Avoiding a confirmation run-in with Congress , President Obama named Warren, a Harvard Law School professor who has had run-ins with the financial industry, as an assistant to the president and as a special adviser to Treasury Secretary Timothy Geithner. Obama made it clear that he was looking to Warren to ramp up the agency and then to help him pick a director, a job for which she remains a likely candidate.
"I don't view this as substitute for a permanent director or an end run at all," says Travis Plunkett, legislative director for the Consumer Federation of America, an advocacy group. "The clock is ticking; this is a huge, new, close-to-$500-million-a-year agency that has to get up and running."
He said the agency needs a permanent leader, "but given the way the Senate operates we are likely not to see one for another year." The director's job requires Senate confirmation.
The agency is intended to provide more federal scrutiny and regulation of mortgages, credit cards, and other kinds of financial products to protect consumer interests. The recently signed Dodd-Frank financial reform law gives the Treasury temporary oversight of the bureau until an official director is named.
Obama's move leaves the director job vacant, which means that Geithner will have the key statutory decision-making power for the time being.
In her new role, Warren will set the agency's public policies, hire employees, establish legal departments, find office space and set up a complaint center for consumers, which advocacy groups say is an important and tangible first step in illustrating consumer protection.
But since she isn't director, Warren might not have legal authority to write new regulations to police deceptive financial practices, says Pamela Banks, senior policy counsel for Consumers Union.
When Obama gave Warren her new role, he avoided what threatened to be a messy Senate confirmation process due to opposition from Republicansand the financial industry.

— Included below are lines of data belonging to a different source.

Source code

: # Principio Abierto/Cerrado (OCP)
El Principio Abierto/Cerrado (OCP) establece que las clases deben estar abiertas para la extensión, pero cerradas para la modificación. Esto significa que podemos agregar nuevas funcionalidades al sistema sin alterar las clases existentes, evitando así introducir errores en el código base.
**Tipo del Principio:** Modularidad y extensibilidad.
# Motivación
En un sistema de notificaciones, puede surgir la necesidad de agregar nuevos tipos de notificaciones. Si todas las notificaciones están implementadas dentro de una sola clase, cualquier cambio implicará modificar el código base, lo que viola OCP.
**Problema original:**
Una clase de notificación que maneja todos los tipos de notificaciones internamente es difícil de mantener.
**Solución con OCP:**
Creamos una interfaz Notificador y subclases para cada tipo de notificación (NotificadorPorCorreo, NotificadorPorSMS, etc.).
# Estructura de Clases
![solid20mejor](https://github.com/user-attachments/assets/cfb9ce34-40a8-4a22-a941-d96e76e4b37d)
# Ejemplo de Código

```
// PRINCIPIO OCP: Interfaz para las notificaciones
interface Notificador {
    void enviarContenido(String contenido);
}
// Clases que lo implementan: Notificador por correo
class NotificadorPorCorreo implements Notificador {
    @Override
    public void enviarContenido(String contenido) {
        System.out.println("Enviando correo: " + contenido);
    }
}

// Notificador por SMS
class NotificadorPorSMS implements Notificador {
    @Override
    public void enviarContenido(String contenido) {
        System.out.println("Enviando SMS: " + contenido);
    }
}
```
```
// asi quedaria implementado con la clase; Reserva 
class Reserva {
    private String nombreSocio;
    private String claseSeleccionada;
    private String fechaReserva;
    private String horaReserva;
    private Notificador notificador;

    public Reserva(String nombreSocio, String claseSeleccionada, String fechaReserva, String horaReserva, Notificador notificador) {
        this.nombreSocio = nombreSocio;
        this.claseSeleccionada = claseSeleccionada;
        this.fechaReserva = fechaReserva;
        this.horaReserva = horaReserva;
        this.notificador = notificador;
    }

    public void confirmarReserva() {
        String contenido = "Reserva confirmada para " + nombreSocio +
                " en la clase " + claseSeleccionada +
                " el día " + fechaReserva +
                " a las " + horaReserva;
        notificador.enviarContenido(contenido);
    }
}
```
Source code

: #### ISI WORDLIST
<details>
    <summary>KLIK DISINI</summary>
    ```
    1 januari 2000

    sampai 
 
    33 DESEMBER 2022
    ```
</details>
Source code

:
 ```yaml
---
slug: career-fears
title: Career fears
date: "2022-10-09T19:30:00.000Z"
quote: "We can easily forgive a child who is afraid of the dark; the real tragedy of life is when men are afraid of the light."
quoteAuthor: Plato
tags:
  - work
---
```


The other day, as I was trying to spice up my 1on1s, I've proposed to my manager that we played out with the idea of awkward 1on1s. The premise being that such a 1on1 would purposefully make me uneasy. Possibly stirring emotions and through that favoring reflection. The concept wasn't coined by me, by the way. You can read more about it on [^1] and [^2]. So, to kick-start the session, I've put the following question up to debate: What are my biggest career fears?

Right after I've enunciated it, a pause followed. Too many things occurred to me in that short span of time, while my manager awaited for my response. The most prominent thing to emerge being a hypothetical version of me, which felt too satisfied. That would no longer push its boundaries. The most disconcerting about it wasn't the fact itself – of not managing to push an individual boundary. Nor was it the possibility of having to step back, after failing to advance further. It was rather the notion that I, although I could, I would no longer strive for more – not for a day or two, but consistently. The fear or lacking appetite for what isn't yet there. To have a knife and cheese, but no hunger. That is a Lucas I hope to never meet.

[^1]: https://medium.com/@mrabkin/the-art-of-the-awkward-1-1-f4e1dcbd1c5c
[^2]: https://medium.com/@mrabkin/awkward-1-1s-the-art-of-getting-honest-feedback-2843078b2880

Obama has made clear that he has great respect for Warren, who first proposed the consumer protection agency, and that there was a pressing need for her leadership. "Elizabeth is the best person to stand this agency up," the president said in the Rose Garden on Friday. "Never again will folks be confused or misled by pages of barely understandable fine print that you find in agreements for credit cards or mortgages or student loans."
But business groups have lined up against her. Opponents say that as chair of a congressionally authorized panel overseeing the government's Troubled Asset Relief Program, she's been too tough on Wall Street and banks. The U.S. Chamber of Commerce called Warren's new role and the lack of Senate confirmation "an affront to the pledge of transparency and consumer protection that's purported to be the focus of this new agency."
Democratic Sen. Chris Dodd of Connecticut, one of the architects of financial reform, has expressed doubts that she could be confirmed as the agency's chief. Consumer Federation's Plunkett agrees, but says any candidate for the position will face trouble in the Senate: "Those who oppose the creation of the consumer bureau will oppose a vigorous director, period. It has very little to do with Elizabeth Warren."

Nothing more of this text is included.